So - I have 3 tables: feed_datastore, feed_index_site, and site.
feed_datastore has uuid | ts | data (which is a text column with serialized data)
feed_index_site is site_ID | uuid
site has site_ID | xxxx (bunch of other columns - eg one being country_ID).
feed_datastore has data from each site and feed_index_site connects site_ID to uuid
What I’m trying to do is extract uuid, data from feed_datastore based on the country_ID in site. I get something like this:
SELECT a.ts,a.uuid,a.data FROM feed_index_site b, feed_datastore a, site c WHERE a.uuid=b.uuid AND b.site_ID=c.site_ID AND c.country_ID=4 ORDER BY ts DESC LIMIT 6
The resulting EXPLAIN has “Using index; Using temporary; Using filesort” on table c (site) - which is killing performance. If I remove the ORDER BY ts the temporary/filesort disappear.
I’ve tried a bunch of indexes which I thought would work, and even altered the feed_datastore table so that it is ordered by ts DESC but nothing works - anyone have a clue how I can make this run smoother?
I went a key,value approach - so feed_datastore’s key is ‘uuid’, and the feed_index_site relates/connects feed_datastore and site
The reason I cannot add the country_ID value to feed_datastore is because the country value could change in the site table, requiring the system to then go back and update that value in feed_datastore anytime country_ID was changed in site
That sucks. You might try this, which will only be fast for countries appearing often.
Add an index on table c on (site_ID,country_ID)
Add an index on table a on (ts)
SELECT a.ts,a.uuid,a.data
FROM feed_datastore a FORCE INDEX(name of index on the ts_field)

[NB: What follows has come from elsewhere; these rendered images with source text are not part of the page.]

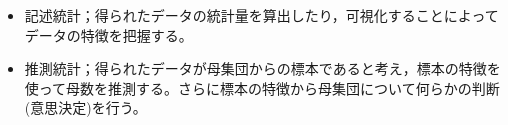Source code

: \begin{itemize}
	\item 記述統計；得られたデータの統計量を算出したり，可視化することによってデータの特徴を把握する。
	\item 推測統計；得られたデータが母集団からの標本であると考え，標本の特徴を使って母数を推測する。さらに標本の特徴から母集団について何らかの判断(意思決定)を行う。
\end{itemize}
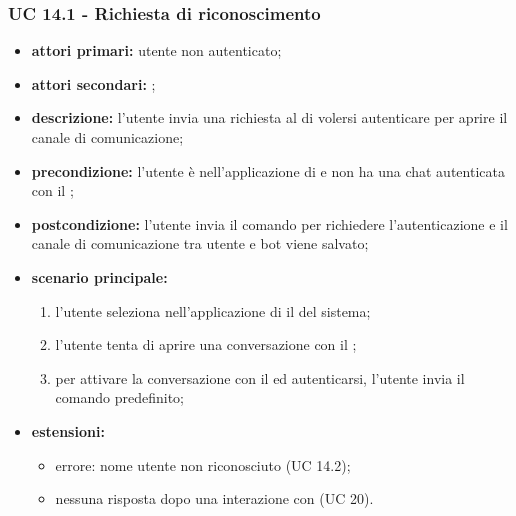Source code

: 	\subsubsection{UC 14.1 - Richiesta di riconoscimento}

	\begin{itemize}
		\item \textbf{attori primari:} utente non autenticato;
		\item \textbf{attori secondari:} ;
		\item \textbf{descrizione:} l'utente invia una richiesta al  di volersi autenticare per aprire il canale di comunicazione;
		\item \textbf{precondizione:} l'utente è nell'applicazione di  e non ha una chat autenticata con il ;
		\item \textbf{postcondizione:} l'utente invia il comando per richiedere l'autenticazione e il canale di comunicazione tra utente e bot viene salvato;
		\item \textbf{scenario principale:}
			\begin{enumerate}
				\item l'utente seleziona nell'applicazione di  il  del sistema;
				\item l'utente tenta di aprire una conversazione con il ;
				\item per attivare la conversazione con il  ed autenticarsi, l'utente invia il comando predefinito;
			\end{enumerate}
		\item \textbf{estensioni:}
			\begin{itemize}
				\item errore: nome utente  non riconosciuto (UC 14.2);
				\item nessuna risposta dopo una interazione con  (UC 20).
			\end{itemize}
	\end{itemize}

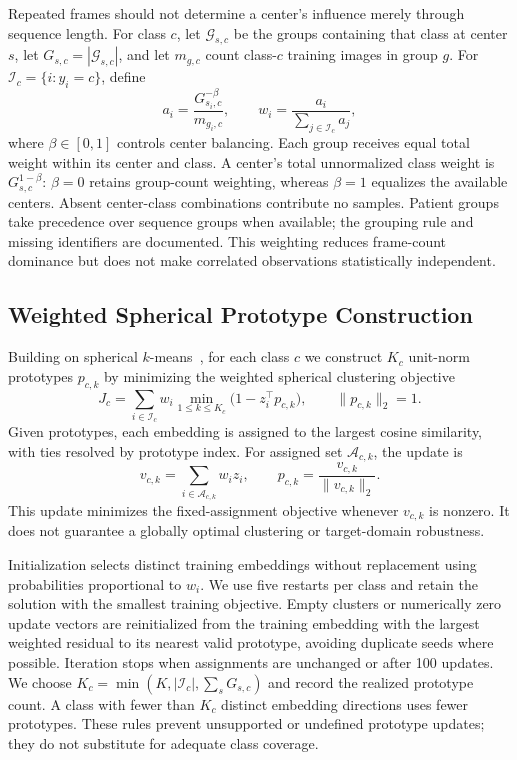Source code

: Repeated frames should not determine a center's influence merely through sequence length. For class $c$, let $\mathcal{G}_{s,c}$ be the groups containing that class at center $s$, let $G_{s,c}=|\mathcal{G}_{s,c}|$, and let $m_{g,c}$ count class-$c$ training images in group $g$. For $\mathcal{I}_c=\{i:y_i=c\}$, define
\begin{equation}
    a_i=\frac{G_{s_i,c}^{-\beta}}{m_{g_i,c}},
    \qquad
    w_i=\frac{a_i}{\sum_{j\in\mathcal{I}_c}a_j},
    \label{eq:cbmp_weights}
\end{equation}
where $\beta\in[0,1]$ controls center balancing. Each group receives equal total weight within its center and class. A center's total unnormalized class weight is $G_{s,c}^{1-\beta}$: $\beta=0$ retains group-count weighting, whereas $\beta=1$ equalizes the available centers. Absent center-class combinations contribute no samples. Patient groups take precedence over sequence groups when available; the grouping rule and missing identifiers are documented. This weighting reduces frame-count dominance but does not make correlated observations statistically independent.

\subsection{Weighted Spherical Prototype Construction}
Building on spherical $k$-means~\cite{dhillon2001spherical}, for each class $c$ we construct $K_c$ unit-norm prototypes $p_{c,k}$ by minimizing the weighted spherical clustering objective
\begin{equation}
    J_c=\sum_{i\in\mathcal{I}_c}w_i
    \min_{1\leq k\leq K_c}\bigl(1-z_i^\top p_{c,k}\bigr),
    \qquad \|p_{c,k}\|_2=1.
    \label{eq:cbmp_clustering}
\end{equation}
Given prototypes, each embedding is assigned to the largest cosine similarity, with ties resolved by prototype index. For assigned set $\mathcal{A}_{c,k}$, the update is
\begin{equation}
    v_{c,k}=\sum_{i\in\mathcal{A}_{c,k}}w_i z_i,
    \qquad p_{c,k}=\frac{v_{c,k}}{\|v_{c,k}\|_2}.
    \label{eq:cbmp_update}
\end{equation}
This update minimizes the fixed-assignment objective whenever $v_{c,k}$ is nonzero. It does not guarantee a globally optimal clustering or target-domain robustness.

Initialization selects distinct training embeddings without replacement using probabilities proportional to $w_i$. We use five restarts per class and retain the solution with the smallest training objective. Empty clusters or numerically zero update vectors are reinitialized from the training embedding with the largest weighted residual to its nearest valid prototype, avoiding duplicate seeds where possible. Iteration stops when assignments are unchanged or after 100 updates. We choose $K_c=\min(K,|\mathcal{I}_c|,\sum_s G_{s,c})$ and record the realized prototype count. A class with fewer than $K_c$ distinct embedding directions uses fewer prototypes. These rules prevent unsupported or undefined prototype updates; they do not substitute for adequate class coverage.

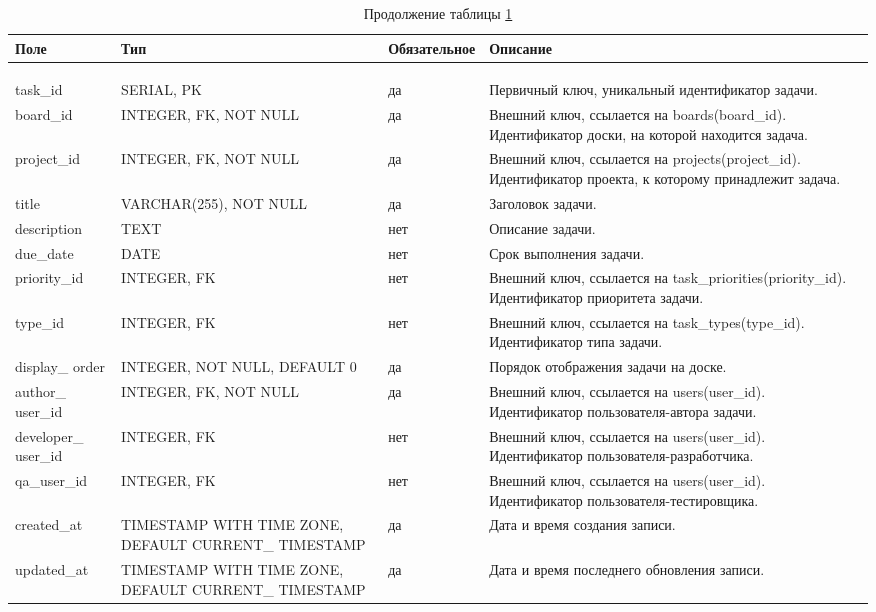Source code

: \begin{xltabular}{\textwidth}{|p{2.5cm}|p{4cm}|p{1.7cm}|X|}
	\caption{Атрибуты сущности «Tasks»\label{tasks:table}}\\ \hline
	\centrow Поле & \centrow Тип & \centrow Обяза\-тельное & \centrow Описание \\ \hline
	 &  &  &  \\ \hline
	\endfirsthead
	\caption*{Продолжение таблицы \ref{tasks:table}} \\ \hline
	 &  &  &  \\ \hline
	\finishhead
	task\_id & SERIAL, PK & \centrow да & Первичный ключ, уникальный идентификатор задачи. \\ \hline
	board\_id & INTEGER, FK, NOT NULL & \centrow да & Внешний ключ, ссылается на boards(board\_id). Идентификатор доски, на которой находится задача. \\ \hline
	project\_id & INTEGER, FK, NOT NULL & \centrow да & Внешний ключ, ссылается на projects(project\_id). Идентификатор проекта, к которому принадлежит задача. \\ \hline
	title & VARCHAR(255), NOT NULL & \centrow да & Заголовок задачи. \\ \hline
	description & TEXT & \centrow нет & Описание задачи. \\ \hline
	due\_date & DATE & \centrow нет & Срок выполнения задачи. \\ \hline
	priority\_id & INTEGER, FK & \centrow нет & Внешний ключ, ссылается на task\_priorities(priority\_id). Идентификатор приоритета задачи. \\ \hline
	type\_id & INTEGER, FK & \centrow нет & Внешний ключ, ссылается на task\_types(type\_id). Идентификатор типа задачи. \\ \hline
	display\_ order & INTEGER, NOT NULL, DEFAULT 0 & \centrow да & Порядок отображения задачи на доске. \\ \hline
	author\_ user\_id & INTEGER, FK, NOT NULL & \centrow да & Внешний ключ, ссылается на users(user\_id). Идентификатор пользователя-автора задачи. \\ \hline
	developer\_ user\_id & INTEGER, FK & \centrow нет & Внешний ключ, ссылается на users(user\_id). Идентификатор пользователя-разработчика. \\ \hline
	qa\_user\_id & INTEGER, FK & \centrow нет & Внешний ключ, ссылается на users(user\_id). Идентификатор пользователя-тестировщика. \\ \hline
	created\_at & TIMESTAMP WITH TIME ZONE, DEFAULT CURRENT\_ TIMESTAMP & \centrow да & Дата и время создания записи. \\ \hline
	updated\_at & TIMESTAMP WITH TIME ZONE, DEFAULT CURRENT\_ TIMESTAMP & \centrow да & Дата и время последнего обновления записи. \\ \hline
\end{xltabular}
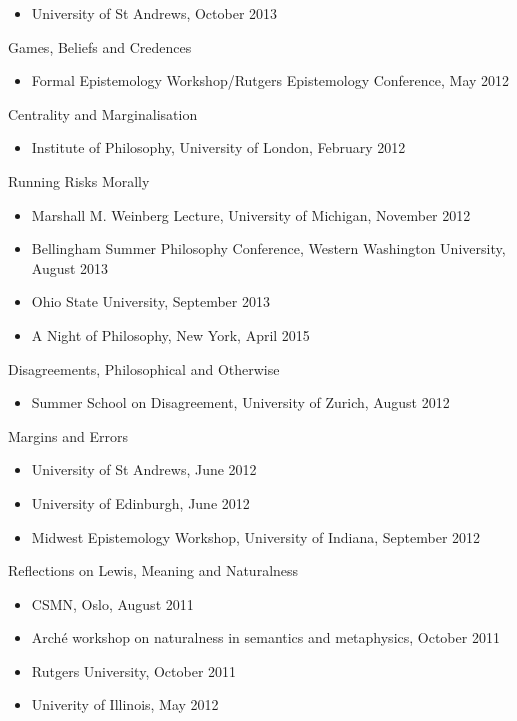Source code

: \documentclass[
  10pt,
  letterpaper,
  DIV=11,
  numbers=noendperiod,
  twoside]{scrartcl}
\providecommand{\tightlist}{%
  \setlength{\itemsep}{0pt}\setlength{\parskip}{0pt}}\usepackage{longtable,booktabs,array}
\begin{document}
\begin{itemize}
\tightlist
\item
  University of St Andrews, October 2013
\end{itemize}

Games, Beliefs and Credences

\begin{itemize}
\tightlist
\item
  Formal Epistemology Workshop/Rutgers Epistemology Conference, May 2012
\end{itemize}

Centrality and Marginalisation

\begin{itemize}
\tightlist
\item
  Institute of Philosophy, University of London, February 2012
\end{itemize}

Running Risks Morally

\begin{itemize}
\tightlist
\item
  Marshall M. Weinberg Lecture, University of Michigan, November 2012
\item
  Bellingham Summer Philosophy Conference, Western Washington
  University, August 2013
\item
  Ohio State University, September 2013
\item
  A Night of Philosophy, New York, April 2015
\end{itemize}

Disagreements, Philosophical and Otherwise

\begin{itemize}
\tightlist
\item
  Summer School on Disagreement, University of Zurich, August 2012
\end{itemize}

Margins and Errors

\begin{itemize}
\tightlist
\item
  University of St Andrews, June 2012
\item
  University of Edinburgh, June 2012
\item
  Midwest Epistemology Workshop, University of Indiana, September 2012
\end{itemize}

Reflections on Lewis, Meaning and Naturalness

\begin{itemize}
\tightlist
\item
  CSMN, Oslo, August 2011
\item
  Arché workshop on naturalness in semantics and metaphysics, October
  2011
\item
  Rutgers University, October 2011
\item
  Univerity of Illinois, May 2012
\end{itemize}
\end{document}
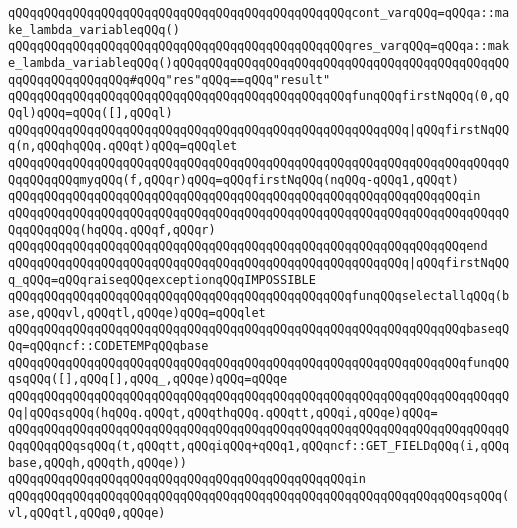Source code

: \verb|qQQqqQQqqQQqqQQqqQQqqQQqqQQqqQQqqQQqqQQqqQQqqQQqcont_varqQQq=qQQqa::make_lambda_variableqQQq()|\newline
\verb|qQQqqQQqqQQqqQQqqQQqqQQqqQQqqQQqqQQqqQQqqQQqqQQqres_varqQQq=qQQqa::make_lambda_variableqQQq()qQQqqQQqqQQqqQQqqQQqqQQqqQQqqQQqqQQqqQQqqQQqqQQqqQQqqQQqqQQqqQQq#qQQq"res"qQQq==qQQq"result"|\newline
\newline
\verb|qQQqqQQqqQQqqQQqqQQqqQQqqQQqqQQqqQQqqQQqqQQqqQQqfunqQQqfirstNqQQq(0,qQQql)qQQq=qQQq([],qQQql)|\newline
\verb|qQQqqQQqqQQqqQQqqQQqqQQqqQQqqQQqqQQqqQQqqQQqqQQqqQQqqQQq|\verb#|qQQqfirstNqQQq(n,qQQqhqQQq.qQQqt)qQQq=qQQqlet#\newline
\verb|qQQqqQQqqQQqqQQqqQQqqQQqqQQqqQQqqQQqqQQqqQQqqQQqqQQqqQQqqQQqqQQqqQQqqQQqqQQqqQQqmyqQQq(f,qQQqr)qQQq=qQQqfirstNqQQq(nqQQq-qQQq1,qQQqt)|\newline
\verb|qQQqqQQqqQQqqQQqqQQqqQQqqQQqqQQqqQQqqQQqqQQqqQQqqQQqqQQqqQQqqQQqin|\newline
\verb|qQQqqQQqqQQqqQQqqQQqqQQqqQQqqQQqqQQqqQQqqQQqqQQqqQQqqQQqqQQqqQQqqQQqqQQqqQQqqQQq(hqQQq.qQQqf,qQQqr)|\newline
\verb|qQQqqQQqqQQqqQQqqQQqqQQqqQQqqQQqqQQqqQQqqQQqqQQqqQQqqQQqqQQqqQQqend|\newline
\verb|qQQqqQQqqQQqqQQqqQQqqQQqqQQqqQQqqQQqqQQqqQQqqQQqqQQqqQQq|\verb#|qQQqfirstNqQQq_qQQq=qQQqraiseqQQqexceptionqQQqIMPOSSIBLE#\newline
\newline
\verb|qQQqqQQqqQQqqQQqqQQqqQQqqQQqqQQqqQQqqQQqqQQqqQQqfunqQQqselectallqQQq(base,qQQqvl,qQQqtl,qQQqe)qQQq=qQQqlet|\newline
\verb|qQQqqQQqqQQqqQQqqQQqqQQqqQQqqQQqqQQqqQQqqQQqqQQqqQQqqQQqqQQqqQQqbaseqQQq=qQQqncf::CODETEMPqQQqbase|\newline
\verb|qQQqqQQqqQQqqQQqqQQqqQQqqQQqqQQqqQQqqQQqqQQqqQQqqQQqqQQqqQQqqQQqfunqQQqsqQQq([],qQQq[],qQQq_,qQQqe)qQQq=qQQqe|\newline
\verb|qQQqqQQqqQQqqQQqqQQqqQQqqQQqqQQqqQQqqQQqqQQqqQQqqQQqqQQqqQQqqQQqqQQqqQQq|\verb#|qQQqsqQQq(hqQQq.qQQqt,qQQqthqQQq.qQQqtt,qQQqi,qQQqe)qQQq=#\newline
\verb|qQQqqQQqqQQqqQQqqQQqqQQqqQQqqQQqqQQqqQQqqQQqqQQqqQQqqQQqqQQqqQQqqQQqqQQqqQQqqQQqsqQQq(t,qQQqtt,qQQqiqQQq+qQQq1,qQQqncf::GET_FIELDqQQq(i,qQQqbase,qQQqh,qQQqth,qQQqe))|\newline
\verb|qQQqqQQqqQQqqQQqqQQqqQQqqQQqqQQqqQQqqQQqqQQqqQQqin|\newline
\verb|qQQqqQQqqQQqqQQqqQQqqQQqqQQqqQQqqQQqqQQqqQQqqQQqqQQqqQQqqQQqqQQqsqQQq(vl,qQQqtl,qQQq0,qQQqe)|\newline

STRAIGHT_JOIN feed_index_site b ON(uuid)
STRAIGHT_JOIN site c ON(site_ID)
WHERE c.country_ID=4 ORDER BY a.ts DESC LIMIT 6
If this is not fast, provide the output of EXPLAIN.
Wanted to quickly thank you for trying to help here gmouse.
I had both indexes already created. Unfortunately when I try to run your query, I get an ambiguous error on both straight_joins (something I’ve never used before). I read up on it and modified your query to this:
EXPLAIN SELECT a.ts, a.uuid, a.data
FROM feed_datastore a FORCE INDEX (ts)
STRAIGHT_JOIN feed_index_site b ON ( a.uuid = b.uuid )
STRAIGHT_JOIN site c ON (b.site_ID=c.site_ID)
WHERE c.country_ID =51
ORDER BY a.ts DESC
LIMIT 6
id select_type table type possible_keys key key_len ref rows Extra1 SIMPLE a index NULL ts 4 NULL 113512 1 SIMPLE b ref PRIMARY,site_ID PRIMARY 42 data.a.uuid 1 Using index1 SIMPLE c eq_ref PRIMARY,country_ID,country_ID_2,site_ID,site_ID_2,… PRIMARY 3 data.b.site_ID 1 Using where
The problem is its basically going through the entire feed_datastore table - not so bad at 115k rows, but that will bog down really quickly (at peak it will be growing 100k a day).
(I have some extra indexes as I’ve been trying to figure out what would work).